Understanding these challenges associated with block-size orders illustrates why GreySpark has observed that, despite the overall trend toward low-touch, e-trading business models within the buyside and the sellside, most large-size volume players in the FX market continue to maintain a number of bilateral, voice brokerage counterparties. As e-trading venues often lack sufficient liquidity levels to complete block-size orders, such bilateral relationships permit execution at pre-determined prices while minimising market impact. Large-size volume players indicate they will continue to maintain or expand such bilateral relationships in the future until such time as e-trading venues can reliably provide sufficient liquidity depth to move block-size orders without significant market impact.  
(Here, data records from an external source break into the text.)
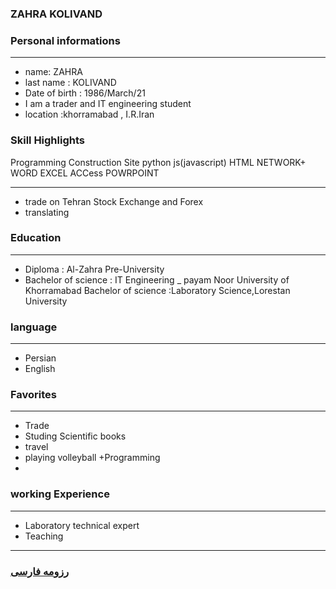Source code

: 
### ZAHRA KOLIVAND


### Personal informations

---
+ name: ZAHRA
+ last name : KOLIVAND
+ Date of birth : 1986/March/21
+ I am a trader and IT engineering student
+ location :khorramabad , I.R.Iran


### Skill Highlights
Programming
Construction Site
python
js(javascript)
HTML
NETWORK+
WORD
EXCEL
ACCess
POWRPOINT


---
+ trade on Tehran Stock Exchange and Forex
+ translating


### Education

---
+ Diploma : Al-Zahra Pre-University
+ Bachelor of science : IT Engineering
_ payam Noor University of Khorramabad 
Bachelor of science :Laboratory Science,Lorestan University


### language

---
+ Persian
+ English

### Favorites

---
+ Trade
+ Studing Scientific books
+ travel 
+ playing volleyball
+Programming 
+ 

### working Experience

---
+ Laboratory technical expert
+ Teaching




--- 
### [رزومه فارسی](resume-fa.md)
Foreign exchange market turnover by instrument – Net-net basis,1 daily averages in April
Foreign exchange market turnover by instrument – Net-net basis,1 daily averages in April

What happens next? 

GreySpark believes that the spot FX market currently finds itself suspended between its historical, dealer-centric structure and a more balanced market in which all-to-all (A2A) trading will dominate. 

The search for currencies liquidity has led platform providers from discreet liquidity pools to universal liquidity aggregation and toward A2A trading support, with D2D trading largely excised from the market as banks retrench from holding risk. Nonetheless, the additional liquidity provided by non-traditional liquidity providers remains inadequate to meet demand in the high-speed trading environment that prevails in spot FX trading in 2017. 

The challenge in sourcing liquidity is due to time-based liquidity fragmentation, yet the prevailing platform matching methodologies of request for stream (RFS), request for quote (RFQ) and the central limit order book (CLOB) remain unchallenged in this environment despite their manifested shortcomings. GreySpark anticipates that market structures will continue to migrate toward A2A in an attempt to ingest as much liquidity as possible. 

However, GreySpark expects that the greater incorporation of buyside liquidity providers in the future will prove insufficient to the resolution of structural problems currently manifested by perceptions of shallow liquidity and that new trading models will emerge that aggregate time-fragmented liquidity by extending the time window for liquidity sourcing, such as running block-size auctions over a period of seconds, minutes or hours.